The high point of our recent vacation was the week we spent in Gatlinburg, TN and the Great Smoky Mountains National Park (GSMNP). The GSMNP has been one of my favorite places since I was a small kid. The first real vacation I remember taking as a family was to Gatlinburg, somewhere around 1970 or so. I was about five and my brother was three. I've got a picture somewhere of my Mom with my brother and I riding up the Sky Lift in Gatlinburg. Back then, Gatlinburg was a sleepy little mountain town where the old men sat on rocking chairs outside the Drug Store. It was, in a word, quaint. And it has always felt like home to me.
We went back to Gatlinburg about every couple years as a kid, and I've seen the town grow and change over the years. But it's hemmed in by the mountains on all sides, so there have always been naturally merciful limits to how big Gatlinburg could grow. Which of course, explains the explosion in Pigeon Forge over the last 20 years. And while many people prefer that, I've always preferred to stay in Gatlinburg, because in spite of the growth and commercialization and throngs of tourists, it still feels like a small mountain town.
Once, when my brother and I were in our early teens, Dad asked us if we wanted to go to Disney World (I've always suspected Dad wanted to go to Disney World). My brother and I talked it over and told Dad we'd prefer to go back to the Smokies if we could. And so we did.

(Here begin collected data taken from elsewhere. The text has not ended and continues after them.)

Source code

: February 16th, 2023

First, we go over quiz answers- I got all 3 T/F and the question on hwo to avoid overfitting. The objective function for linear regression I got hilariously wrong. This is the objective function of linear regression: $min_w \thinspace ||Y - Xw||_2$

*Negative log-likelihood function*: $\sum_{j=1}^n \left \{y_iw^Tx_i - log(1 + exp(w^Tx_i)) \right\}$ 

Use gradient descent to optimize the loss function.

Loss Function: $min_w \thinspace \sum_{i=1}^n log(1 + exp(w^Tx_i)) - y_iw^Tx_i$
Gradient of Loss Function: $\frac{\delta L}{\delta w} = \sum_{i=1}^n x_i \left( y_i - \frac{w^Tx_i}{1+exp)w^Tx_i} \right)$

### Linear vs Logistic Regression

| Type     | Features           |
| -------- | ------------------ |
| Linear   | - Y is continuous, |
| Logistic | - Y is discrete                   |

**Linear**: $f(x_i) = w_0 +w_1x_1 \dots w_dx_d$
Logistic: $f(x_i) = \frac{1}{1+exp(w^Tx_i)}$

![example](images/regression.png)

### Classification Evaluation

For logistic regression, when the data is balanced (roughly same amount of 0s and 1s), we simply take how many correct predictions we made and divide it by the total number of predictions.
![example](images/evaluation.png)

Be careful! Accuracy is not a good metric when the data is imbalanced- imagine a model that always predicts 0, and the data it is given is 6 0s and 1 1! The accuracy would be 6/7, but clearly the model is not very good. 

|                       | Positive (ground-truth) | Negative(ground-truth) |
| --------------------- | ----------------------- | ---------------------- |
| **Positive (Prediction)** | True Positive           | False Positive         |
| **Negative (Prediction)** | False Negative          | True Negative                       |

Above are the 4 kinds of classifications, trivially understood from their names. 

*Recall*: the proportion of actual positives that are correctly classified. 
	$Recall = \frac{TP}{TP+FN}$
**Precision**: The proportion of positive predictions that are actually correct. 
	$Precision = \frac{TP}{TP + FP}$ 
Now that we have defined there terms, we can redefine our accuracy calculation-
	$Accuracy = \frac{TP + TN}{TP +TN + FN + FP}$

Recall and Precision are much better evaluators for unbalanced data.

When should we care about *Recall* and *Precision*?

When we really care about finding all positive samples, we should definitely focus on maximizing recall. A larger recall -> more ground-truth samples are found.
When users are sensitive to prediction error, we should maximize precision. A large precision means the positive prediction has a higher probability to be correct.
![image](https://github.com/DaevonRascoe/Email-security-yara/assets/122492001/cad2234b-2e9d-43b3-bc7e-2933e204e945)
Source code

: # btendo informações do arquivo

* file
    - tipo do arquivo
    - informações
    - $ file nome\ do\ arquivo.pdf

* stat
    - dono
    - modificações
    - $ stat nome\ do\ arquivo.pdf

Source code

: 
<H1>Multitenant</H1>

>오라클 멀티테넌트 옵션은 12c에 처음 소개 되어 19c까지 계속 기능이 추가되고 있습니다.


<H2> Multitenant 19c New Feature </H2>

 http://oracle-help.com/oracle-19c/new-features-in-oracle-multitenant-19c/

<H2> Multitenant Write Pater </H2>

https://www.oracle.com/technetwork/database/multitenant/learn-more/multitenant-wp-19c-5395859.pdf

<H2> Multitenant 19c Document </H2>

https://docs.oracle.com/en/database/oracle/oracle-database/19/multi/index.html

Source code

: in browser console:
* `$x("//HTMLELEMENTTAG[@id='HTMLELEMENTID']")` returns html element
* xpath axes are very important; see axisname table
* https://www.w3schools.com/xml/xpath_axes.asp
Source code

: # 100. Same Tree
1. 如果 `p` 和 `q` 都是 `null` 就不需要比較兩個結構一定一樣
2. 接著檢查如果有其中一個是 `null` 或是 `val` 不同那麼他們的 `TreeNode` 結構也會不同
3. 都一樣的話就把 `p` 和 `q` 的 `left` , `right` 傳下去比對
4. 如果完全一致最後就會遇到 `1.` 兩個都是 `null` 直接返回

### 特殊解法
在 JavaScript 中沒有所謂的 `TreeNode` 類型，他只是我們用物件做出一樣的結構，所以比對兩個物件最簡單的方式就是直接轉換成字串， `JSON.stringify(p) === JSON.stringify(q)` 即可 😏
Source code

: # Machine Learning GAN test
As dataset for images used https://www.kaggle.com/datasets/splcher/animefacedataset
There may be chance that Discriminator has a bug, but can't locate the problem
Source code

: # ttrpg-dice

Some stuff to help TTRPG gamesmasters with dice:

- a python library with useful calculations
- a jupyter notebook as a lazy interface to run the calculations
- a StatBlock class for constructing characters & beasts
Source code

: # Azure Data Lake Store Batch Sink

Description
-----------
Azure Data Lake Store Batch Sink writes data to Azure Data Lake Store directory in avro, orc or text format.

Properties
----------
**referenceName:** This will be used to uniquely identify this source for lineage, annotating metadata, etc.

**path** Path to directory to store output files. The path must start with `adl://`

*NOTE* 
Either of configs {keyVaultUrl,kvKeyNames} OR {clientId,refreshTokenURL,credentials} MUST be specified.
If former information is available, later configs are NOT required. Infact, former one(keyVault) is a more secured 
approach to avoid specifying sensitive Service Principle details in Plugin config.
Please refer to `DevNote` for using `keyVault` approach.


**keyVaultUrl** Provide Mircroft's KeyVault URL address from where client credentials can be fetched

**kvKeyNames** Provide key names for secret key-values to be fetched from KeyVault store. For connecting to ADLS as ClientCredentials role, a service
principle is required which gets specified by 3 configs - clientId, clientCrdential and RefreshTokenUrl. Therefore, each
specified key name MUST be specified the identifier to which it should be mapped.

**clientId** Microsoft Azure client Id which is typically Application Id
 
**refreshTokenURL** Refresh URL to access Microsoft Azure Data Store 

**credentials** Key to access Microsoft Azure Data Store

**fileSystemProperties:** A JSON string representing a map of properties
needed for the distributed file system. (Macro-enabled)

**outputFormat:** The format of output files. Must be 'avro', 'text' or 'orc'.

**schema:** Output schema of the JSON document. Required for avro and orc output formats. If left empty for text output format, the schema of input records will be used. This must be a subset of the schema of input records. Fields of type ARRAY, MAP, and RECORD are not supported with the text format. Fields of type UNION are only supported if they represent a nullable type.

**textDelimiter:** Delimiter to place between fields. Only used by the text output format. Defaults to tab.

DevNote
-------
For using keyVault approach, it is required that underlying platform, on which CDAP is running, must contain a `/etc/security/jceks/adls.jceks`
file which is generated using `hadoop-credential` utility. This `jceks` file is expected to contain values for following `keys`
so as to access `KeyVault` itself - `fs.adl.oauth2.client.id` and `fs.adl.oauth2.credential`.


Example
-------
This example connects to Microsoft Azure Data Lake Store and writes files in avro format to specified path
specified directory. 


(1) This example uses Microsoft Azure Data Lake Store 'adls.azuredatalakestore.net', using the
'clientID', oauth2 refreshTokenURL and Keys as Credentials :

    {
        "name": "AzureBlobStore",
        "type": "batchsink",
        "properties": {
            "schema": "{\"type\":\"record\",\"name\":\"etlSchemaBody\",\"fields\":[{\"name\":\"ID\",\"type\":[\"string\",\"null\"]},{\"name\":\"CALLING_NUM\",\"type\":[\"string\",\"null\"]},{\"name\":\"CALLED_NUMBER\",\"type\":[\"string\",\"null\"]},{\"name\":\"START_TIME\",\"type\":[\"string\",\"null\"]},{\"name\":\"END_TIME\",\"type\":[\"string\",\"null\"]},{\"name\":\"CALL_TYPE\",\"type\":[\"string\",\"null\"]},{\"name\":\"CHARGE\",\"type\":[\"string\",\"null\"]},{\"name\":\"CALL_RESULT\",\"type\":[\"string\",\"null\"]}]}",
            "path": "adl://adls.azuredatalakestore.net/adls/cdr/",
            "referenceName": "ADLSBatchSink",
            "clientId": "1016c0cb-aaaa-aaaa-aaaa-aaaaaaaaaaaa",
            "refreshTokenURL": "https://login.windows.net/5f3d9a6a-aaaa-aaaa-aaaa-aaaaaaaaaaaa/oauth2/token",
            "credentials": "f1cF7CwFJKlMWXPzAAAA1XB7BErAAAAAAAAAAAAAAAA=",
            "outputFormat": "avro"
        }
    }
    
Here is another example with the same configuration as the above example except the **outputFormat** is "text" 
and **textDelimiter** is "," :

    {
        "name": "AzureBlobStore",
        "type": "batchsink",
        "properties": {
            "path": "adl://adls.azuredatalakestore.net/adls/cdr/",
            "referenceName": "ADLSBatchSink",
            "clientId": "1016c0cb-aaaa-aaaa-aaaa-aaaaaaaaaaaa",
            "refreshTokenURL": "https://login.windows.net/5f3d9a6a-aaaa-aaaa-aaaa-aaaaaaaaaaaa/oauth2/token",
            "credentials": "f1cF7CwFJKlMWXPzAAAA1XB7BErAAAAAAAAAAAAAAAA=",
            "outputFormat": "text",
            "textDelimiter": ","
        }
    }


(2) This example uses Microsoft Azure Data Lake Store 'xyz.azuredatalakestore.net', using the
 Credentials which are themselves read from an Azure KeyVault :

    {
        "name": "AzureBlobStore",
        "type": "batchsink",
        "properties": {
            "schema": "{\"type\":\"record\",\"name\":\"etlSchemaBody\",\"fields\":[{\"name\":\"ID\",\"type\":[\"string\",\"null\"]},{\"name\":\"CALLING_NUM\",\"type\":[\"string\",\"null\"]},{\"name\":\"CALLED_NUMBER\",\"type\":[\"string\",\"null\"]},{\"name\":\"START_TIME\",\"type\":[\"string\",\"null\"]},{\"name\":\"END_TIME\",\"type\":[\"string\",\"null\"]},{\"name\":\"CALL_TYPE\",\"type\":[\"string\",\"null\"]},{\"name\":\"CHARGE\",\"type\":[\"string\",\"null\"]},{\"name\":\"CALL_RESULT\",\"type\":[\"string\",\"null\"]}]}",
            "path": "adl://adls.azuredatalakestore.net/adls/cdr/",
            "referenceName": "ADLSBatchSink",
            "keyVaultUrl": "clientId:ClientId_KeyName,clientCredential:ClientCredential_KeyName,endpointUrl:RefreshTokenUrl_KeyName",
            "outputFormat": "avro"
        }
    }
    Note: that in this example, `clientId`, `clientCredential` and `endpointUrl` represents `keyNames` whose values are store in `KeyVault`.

This June probably marked my 8th or 9th trip to the Smokies, and even after all these years, it still feels like home.
First order of business - a mountain sunset. After a good bit of research before the trip, I settled on Morton Overlook as my location of choice. Morton Overlook sits near the top of the Newfound Gap road inside the park. I knew it was beautiful and knew that if the weather cooperated, sunset would be awesome. We got there about an hour before sunset, and were the first photographers of a number that would turn out that night for the same reason. Below is an iPhone image (that's my son in the center with the cheesy grin; he's the one who took the image at the top).
As it turned out, the weather didn't exactly cooperate. There was very little cloud cover, which means sunset would be a lot less dramatic than it could have been.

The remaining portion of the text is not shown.